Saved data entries
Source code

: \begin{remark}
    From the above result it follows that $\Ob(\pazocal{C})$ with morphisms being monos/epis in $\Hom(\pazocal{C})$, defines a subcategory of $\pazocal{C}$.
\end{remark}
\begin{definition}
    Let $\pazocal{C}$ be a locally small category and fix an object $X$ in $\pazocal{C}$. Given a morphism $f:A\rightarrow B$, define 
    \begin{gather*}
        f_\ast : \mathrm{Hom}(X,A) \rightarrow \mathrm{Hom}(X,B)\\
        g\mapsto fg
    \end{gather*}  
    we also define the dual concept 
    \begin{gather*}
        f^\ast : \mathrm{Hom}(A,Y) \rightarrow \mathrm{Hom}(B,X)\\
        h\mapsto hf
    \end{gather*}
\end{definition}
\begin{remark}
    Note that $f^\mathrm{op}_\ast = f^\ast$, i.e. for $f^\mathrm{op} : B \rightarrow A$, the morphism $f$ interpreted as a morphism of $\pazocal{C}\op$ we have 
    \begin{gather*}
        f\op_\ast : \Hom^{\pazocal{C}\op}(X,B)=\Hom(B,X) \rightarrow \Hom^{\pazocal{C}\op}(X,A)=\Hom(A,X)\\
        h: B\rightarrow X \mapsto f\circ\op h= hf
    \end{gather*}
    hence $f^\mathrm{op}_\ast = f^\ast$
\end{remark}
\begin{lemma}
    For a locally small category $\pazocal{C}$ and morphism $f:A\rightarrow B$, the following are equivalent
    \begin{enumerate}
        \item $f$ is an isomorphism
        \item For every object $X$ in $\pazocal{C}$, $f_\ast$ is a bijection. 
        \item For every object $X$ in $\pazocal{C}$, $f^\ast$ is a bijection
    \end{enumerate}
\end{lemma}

-- Task details --
The answer is the full data, repeated exactly as shown.

-- Solution to the exercise --
Source code

: \begin{remark}
    From the above result it follows that $\Ob(\pazocal{C})$ with morphisms being monos/epis in $\Hom(\pazocal{C})$, defines a subcategory of $\pazocal{C}$.
\end{remark}
\begin{definition}
    Let $\pazocal{C}$ be a locally small category and fix an object $X$ in $\pazocal{C}$. Given a morphism $f:A\rightarrow B$, define 
    \begin{gather*}
        f_\ast : \mathrm{Hom}(X,A) \rightarrow \mathrm{Hom}(X,B)\\
        g\mapsto fg
    \end{gather*}  
    we also define the dual concept 
    \begin{gather*}
        f^\ast : \mathrm{Hom}(A,Y) \rightarrow \mathrm{Hom}(B,X)\\
        h\mapsto hf
    \end{gather*}
\end{definition}
\begin{remark}
    Note that $f^\mathrm{op}_\ast = f^\ast$, i.e. for $f^\mathrm{op} : B \rightarrow A$, the morphism $f$ interpreted as a morphism of $\pazocal{C}\op$ we have 
    \begin{gather*}
        f\op_\ast : \Hom^{\pazocal{C}\op}(X,B)=\Hom(B,X) \rightarrow \Hom^{\pazocal{C}\op}(X,A)=\Hom(A,X)\\
        h: B\rightarrow X \mapsto f\circ\op h= hf
    \end{gather*}
    hence $f^\mathrm{op}_\ast = f^\ast$
\end{remark}
\begin{lemma}
    For a locally small category $\pazocal{C}$ and morphism $f:A\rightarrow B$, the following are equivalent
    \begin{enumerate}
        \item $f$ is an isomorphism
        \item For every object $X$ in $\pazocal{C}$, $f_\ast$ is a bijection. 
        \item For every object $X$ in $\pazocal{C}$, $f^\ast$ is a bijection
    \end{enumerate}
\end{lemma}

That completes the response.